Unit Usaha Syariah (UUS)
Kedudukan UUS terhadap
Bank induknya (yang konvensional) biasanya setingkat divisi, departemen, group,
bisnis unit, atau bahkan produk. Tetapi dana yang ada tidak akan tercampur
dengan yang konvensionalnya, dikarenakan pencatatan/pembukuannya berbeda.
Bahkan meskipun transaksi dilakukan di counter
bank induk yang konvensional, pencatatan di system bank juga berbeda, dan
pelaporan ke Bank Indonesia juga berbeda, jadi secara prinsip dana yang
diterima dari bank syariah tidak akan tercampur dengan bank konvensionalnya.
Saat ini yang termasuk
UUS diantaranya adalah Bank IFI Syariah, Bank BNI Syariah, Bank Bukopin
Syariah, Bank BRI Syariah, Bank Danamon Syariah, Bank BII Syariah, Bank HSBC
Amanah Syariah, Bank Niaga Syariah, Bank Permata Syariah, Bank BTN Syariah,
Bank Ekspor Indonesia Syariah, Bank BTPN Syariah, Bank Lippo Syariah, dan ABN
Amro Bank Syariah, dan masih dapat bertambah lagi bank-bank syariah lainnya
seiring dengan pertumbuhan bank syariah yang begitu pesat.
Pada UUS ini, bisa
diubah menjadi bank syariah tersendiri yaitu dengan cara spin off (pemisahan) dari bank induknya. Proses ini diawali dengan
cara akuisisi terhadap sebuah bank (biasanya bank kecil). Bank yang akan
diakuisisi bisa bank konvensional bisa juga pada bank syariahnya. Tetapi dengan
berbagai pertimbangan, biasanya akuisisi lebih disarankan dilakukan terhadap
bank konvensional.

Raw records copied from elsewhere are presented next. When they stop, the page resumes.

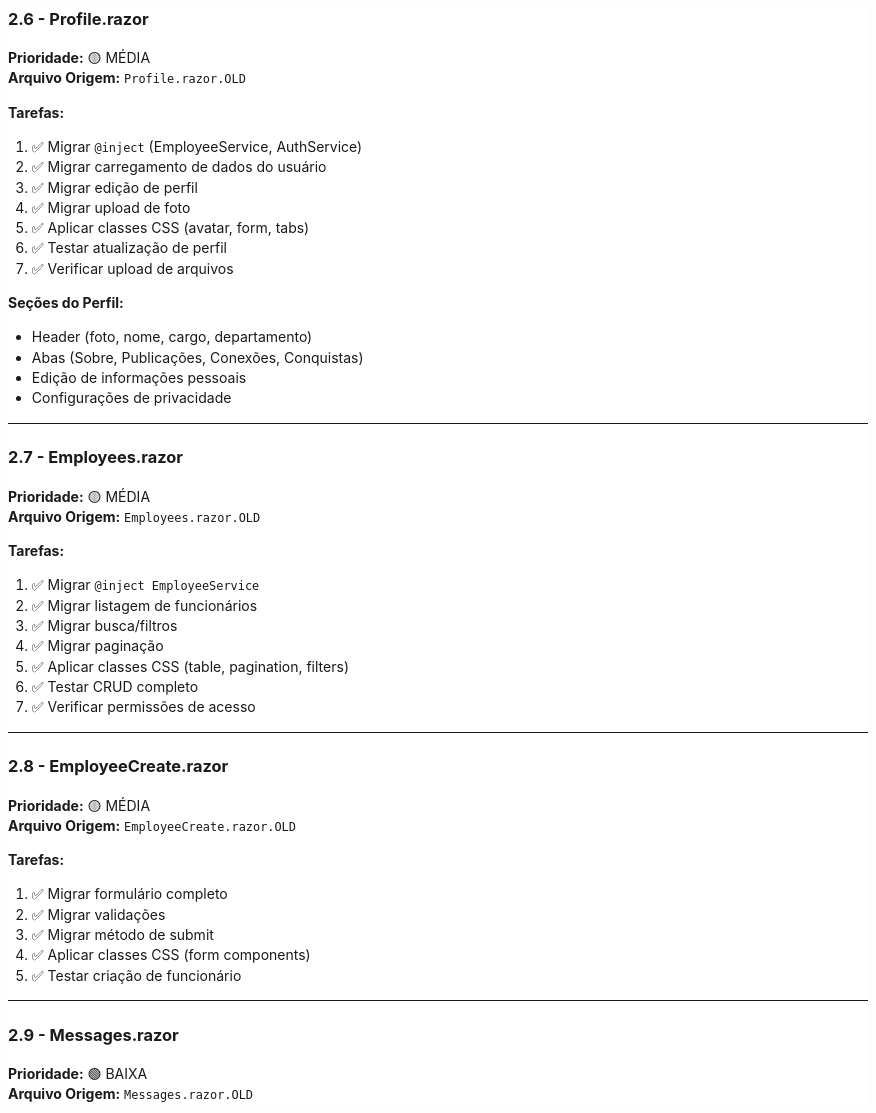 
### 2.6 - Profile.razor
**Prioridade:** 🟡 MÉDIA  
**Arquivo Origem:** `Profile.razor.OLD`

**Tarefas:**
1. ✅ Migrar `@inject` (EmployeeService, AuthService)
2. ✅ Migrar carregamento de dados do usuário
3. ✅ Migrar edição de perfil
4. ✅ Migrar upload de foto
5. ✅ Aplicar classes CSS (avatar, form, tabs)
6. ✅ Testar atualização de perfil
7. ✅ Verificar upload de arquivos

**Seções do Perfil:**
- Header (foto, nome, cargo, departamento)
- Abas (Sobre, Publicações, Conexões, Conquistas)
- Edição de informações pessoais
- Configurações de privacidade

---

### 2.7 - Employees.razor
**Prioridade:** 🟡 MÉDIA  
**Arquivo Origem:** `Employees.razor.OLD`

**Tarefas:**
1. ✅ Migrar `@inject EmployeeService`
2. ✅ Migrar listagem de funcionários
3. ✅ Migrar busca/filtros
4. ✅ Migrar paginação
5. ✅ Aplicar classes CSS (table, pagination, filters)
6. ✅ Testar CRUD completo
7. ✅ Verificar permissões de acesso

---

### 2.8 - EmployeeCreate.razor
**Prioridade:** 🟡 MÉDIA  
**Arquivo Origem:** `EmployeeCreate.razor.OLD`

**Tarefas:**
1. ✅ Migrar formulário completo
2. ✅ Migrar validações
3. ✅ Migrar método de submit
4. ✅ Aplicar classes CSS (form components)
5. ✅ Testar criação de funcionário

---

### 2.9 - Messages.razor
**Prioridade:** 🟢 BAIXA  
**Arquivo Origem:** `Messages.razor.OLD`
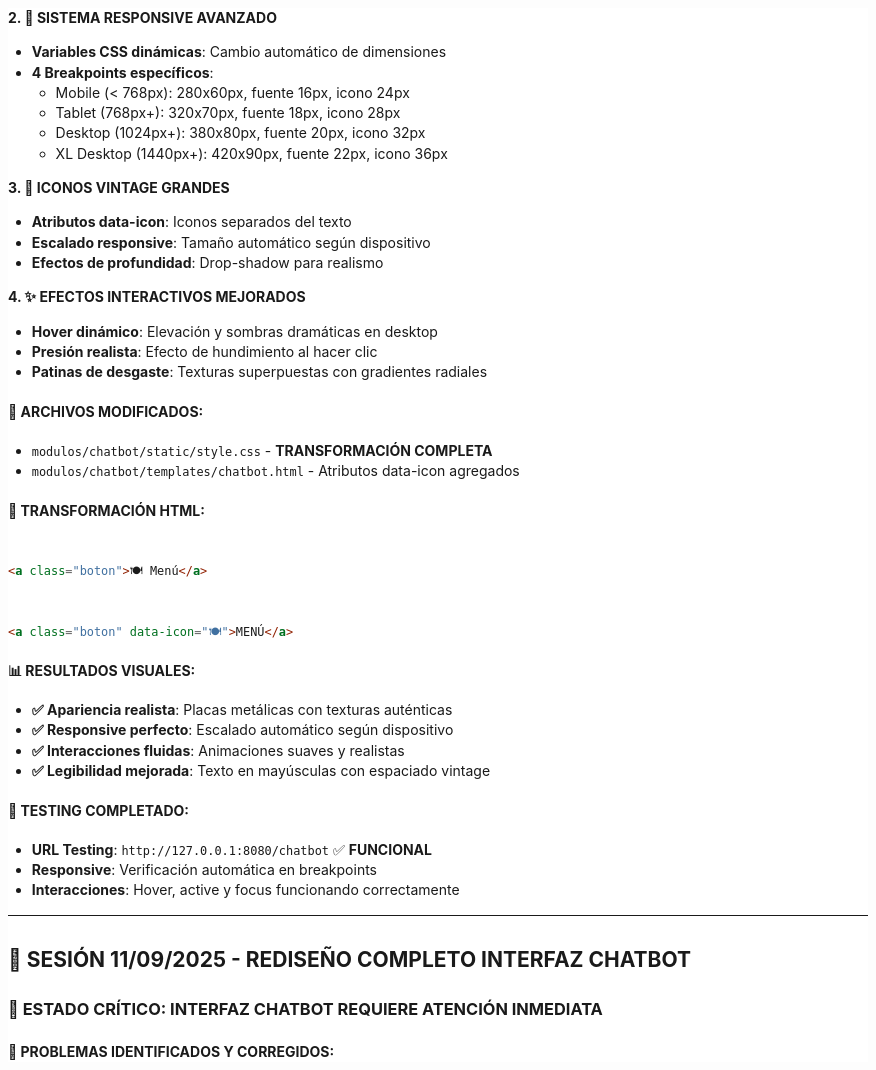 **2. 📱 SISTEMA RESPONSIVE AVANZADO**
- **Variables CSS dinámicas**: Cambio automático de dimensiones
- **4 Breakpoints específicos**:
  - Mobile (< 768px): 280x60px, fuente 16px, icono 24px
  - Tablet (768px+): 320x70px, fuente 18px, icono 28px  
  - Desktop (1024px+): 380x80px, fuente 20px, icono 32px
  - XL Desktop (1440px+): 420x90px, fuente 22px, icono 36px

**3. 🎨 ICONOS VINTAGE GRANDES**
- **Atributos data-icon**: Iconos separados del texto
- **Escalado responsive**: Tamaño automático según dispositivo
- **Efectos de profundidad**: Drop-shadow para realismo

**4. ✨ EFECTOS INTERACTIVOS MEJORADOS**
- **Hover dinámico**: Elevación y sombras dramáticas en desktop
- **Presión realista**: Efecto de hundimiento al hacer clic
- **Patinas de desgaste**: Texturas superpuestas con gradientes radiales

#### **📝 ARCHIVOS MODIFICADOS:**
- `modulos/chatbot/static/style.css` - **TRANSFORMACIÓN COMPLETA**
- `modulos/chatbot/templates/chatbot.html` - Atributos data-icon agregados

#### **🎯 TRANSFORMACIÓN HTML:**
```html

<a class="boton">🍽️ Menú</a>

  
<a class="boton" data-icon="🍽️">MENÚ</a>
```

#### **📊 RESULTADOS VISUALES:**
- **✅ Apariencia realista**: Placas metálicas con texturas auténticas
- **✅ Responsive perfecto**: Escalado automático según dispositivo
- **✅ Interacciones fluidas**: Animaciones suaves y realistas
- **✅ Legibilidad mejorada**: Texto en mayúsculas con espaciado vintage

#### **🧪 TESTING COMPLETADO:**
- **URL Testing**: `http://127.0.0.1:8080/chatbot` ✅ **FUNCIONAL**
- **Responsive**: Verificación automática en breakpoints
- **Interacciones**: Hover, active y focus funcionando correctamente

---

## 📅 **SESIÓN 11/09/2025 - REDISEÑO COMPLETO INTERFAZ CHATBOT**

### 🚨 **ESTADO CRÍTICO: INTERFAZ CHATBOT REQUIERE ATENCIÓN INMEDIATA**

#### **🎯 PROBLEMAS IDENTIFICADOS Y CORREGIDOS:**
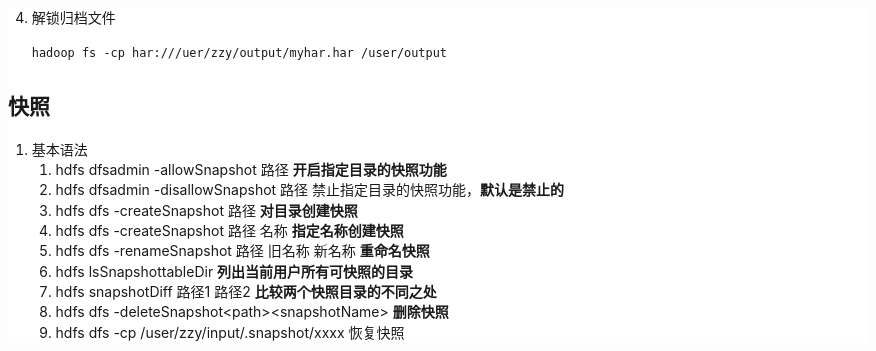 4. 解锁归档文件

   ```shell
   hadoop fs -cp har:///uer/zzy/output/myhar.har /user/output
   ```

## 快照

1. 基本语法
   1. hdfs dfsadmin -allowSnapshot 路径    **开启指定目录的快照功能**
   2. hdfs dfsadmin -disallowSnapshot 路径   禁止指定目录的快照功能，**默认是禁止的**
   3. hdfs dfs -createSnapshot 路径  **对目录创建快照**
   4. hdfs dfs -createSnapshot 路径 名称  **指定名称创建快照**
   5. hdfs dfs -renameSnapshot 路径  旧名称 新名称  **重命名快照**
   6. hdfs lsSnapshottableDir  **列出当前用户所有可快照的目录**
   7. hdfs snapshotDiff   路径1 路径2   **比较两个快照目录的不同之处**
   8. hdfs dfs -deleteSnapshot\<path\>\<snapshotName\>   **删除快照**
   9. hdfs dfs -cp /user/zzy/input/.snapshot/xxxx  恢复快照

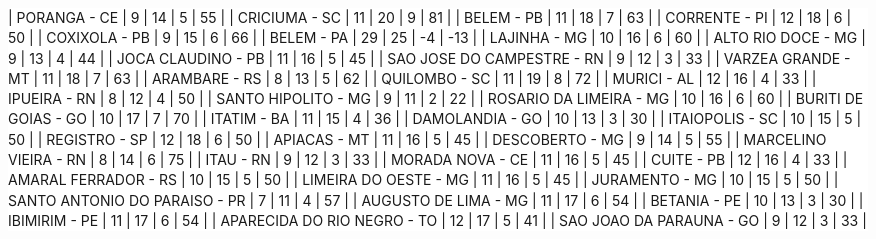 | PORANGA - CE | 9 | 14 | 5 | 55 |
| CRICIUMA - SC | 11 | 20 | 9 | 81 |
| BELEM - PB | 11 | 18 | 7 | 63 |
| CORRENTE - PI | 12 | 18 | 6 | 50 |
| COXIXOLA - PB | 9 | 15 | 6 | 66 |
| BELEM - PA | 29 | 25 | -4 | -13 |
| LAJINHA - MG | 10 | 16 | 6 | 60 |
| ALTO RIO DOCE - MG | 9 | 13 | 4 | 44 |
| JOCA CLAUDINO - PB | 11 | 16 | 5 | 45 |
| SAO JOSE DO CAMPESTRE - RN | 9 | 12 | 3 | 33 |
| VARZEA GRANDE - MT | 11 | 18 | 7 | 63 |
| ARAMBARE - RS | 8 | 13 | 5 | 62 |
| QUILOMBO - SC | 11 | 19 | 8 | 72 |
| MURICI - AL | 12 | 16 | 4 | 33 |
| IPUEIRA - RN | 8 | 12 | 4 | 50 |
| SANTO HIPOLITO - MG | 9 | 11 | 2 | 22 |
| ROSARIO DA LIMEIRA - MG | 10 | 16 | 6 | 60 |
| BURITI DE GOIAS - GO | 10 | 17 | 7 | 70 |
| ITATIM - BA | 11 | 15 | 4 | 36 |
| DAMOLANDIA - GO | 10 | 13 | 3 | 30 |
| ITAIOPOLIS - SC | 10 | 15 | 5 | 50 |
| REGISTRO - SP | 12 | 18 | 6 | 50 |
| APIACAS - MT | 11 | 16 | 5 | 45 |
| DESCOBERTO - MG | 9 | 14 | 5 | 55 |
| MARCELINO VIEIRA - RN | 8 | 14 | 6 | 75 |
| ITAU - RN | 9 | 12 | 3 | 33 |
| MORADA NOVA - CE | 11 | 16 | 5 | 45 |
| CUITE - PB | 12 | 16 | 4 | 33 |
| AMARAL FERRADOR - RS | 10 | 15 | 5 | 50 |
| LIMEIRA DO OESTE - MG | 11 | 16 | 5 | 45 |
| JURAMENTO - MG | 10 | 15 | 5 | 50 |
| SANTO ANTONIO DO PARAISO - PR | 7 | 11 | 4 | 57 |
| AUGUSTO DE LIMA - MG | 11 | 17 | 6 | 54 |
| BETANIA - PE | 10 | 13 | 3 | 30 |
| IBIMIRIM - PE | 11 | 17 | 6 | 54 |
| APARECIDA DO RIO NEGRO - TO | 12 | 17 | 5 | 41 |
| SAO JOAO DA PARAUNA - GO | 9 | 12 | 3 | 33 |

Kemudian setelah tahap akuisisi, ada lagi proses konversi,
migrasi, dan transfer asset.
3.
Unit Usaha Syariah Bank Pembanguna Daerah (UUS
BPD)
UUS BPD adalah UUS yang
dimiliki oleh Bank Pembangunan Daerah. UUS BPD saat ini terdiri dari Bank Jabar
Syariah, Bank DKI Syariah, Bank Riau Syariah, Bank Sumut Syariah, BPD Aceh
Syariah, BPD Kalsel Syariah, BPD NTB Syariah, Bank Sumsel Syariah, Bank Kalbar
Syariah, BPD DIY Syariah, BPD Kaltim Syariah, Bank Nagari Syariah (BPD Sumbar),
Bank Jatim Syariah, Bank Sulsel Syariah, dan Bank Jateng Syariah.
4.
Bank Kustodian Syariah
Bank Kustodian atau
biasanya disingkat kustodian adalah suatu lembaga (bank) yang bertanggung jawab
untuk mengamankan asset keuangan dari suatu perusahaan ataupun perorangan. Bank
kustodian ini akan bertibdak/berperan sebagai tempat penitipan kolektif dari
asset seperti saham, obligasi, serta melaksanakan tugas administrative seperti
menagih seperti penjualan, menerima dividen, mengumpulkan informasi mengenai
perusahaan acuan seperti misalnya Rapat Umum Pemegang Saham Tahunan,
menyelesaikan transaksi penjulan dan pembelian, melaksanakan transaksi dalam
valuta asing apabila diperlukan, serta menyajikan laporan atas seluruh
aktivitasnya sebagai kustodian kepada kliennya.
Bank yang saat ini
melayani kustodian syariah ada enam yaitu Deutsche Bank, Kustodian Bank HSBC,
Kustodian Bank Niaga, Citibank N.A. Indonesia, Kustodian Bank Bukopin, dan
Standard Chartered Bank.
C.
PRODUK
PERBANKAN SYARIAH
Produk
perbankan syariah dapat dibagi menjadi tiga bagian yaitu: Produk Penyaluran Dana, Penghimpunan Dana dan
Produk yang berkaitan dengan jasa yang diberikan perbankan kepada nasabahnya.
I. Penyaluran dana
Dalam menyalurkan dana pada nasabah,
secara garis besar produk pembiayaan syariah terbagi ke dalam tiga kategori
yang dibedakan berdasarkan tujuan penggunaannya yaitu:
·
Transaksi pembiayaan yang ditujukan untuk memiliki barang
dilakukan dengan prinsip jual beli.
·
Transaksi pembiayaan yang ditujukan untuk mendapatkan
jasa dilakuakan dengan prinsip sewa.
·
Transaksi pembiayaan untuk usaha kerjasama yang ditujukan
guna mendapatkan sekaligus barang dan jasa, dengan prinsip bagi hasil.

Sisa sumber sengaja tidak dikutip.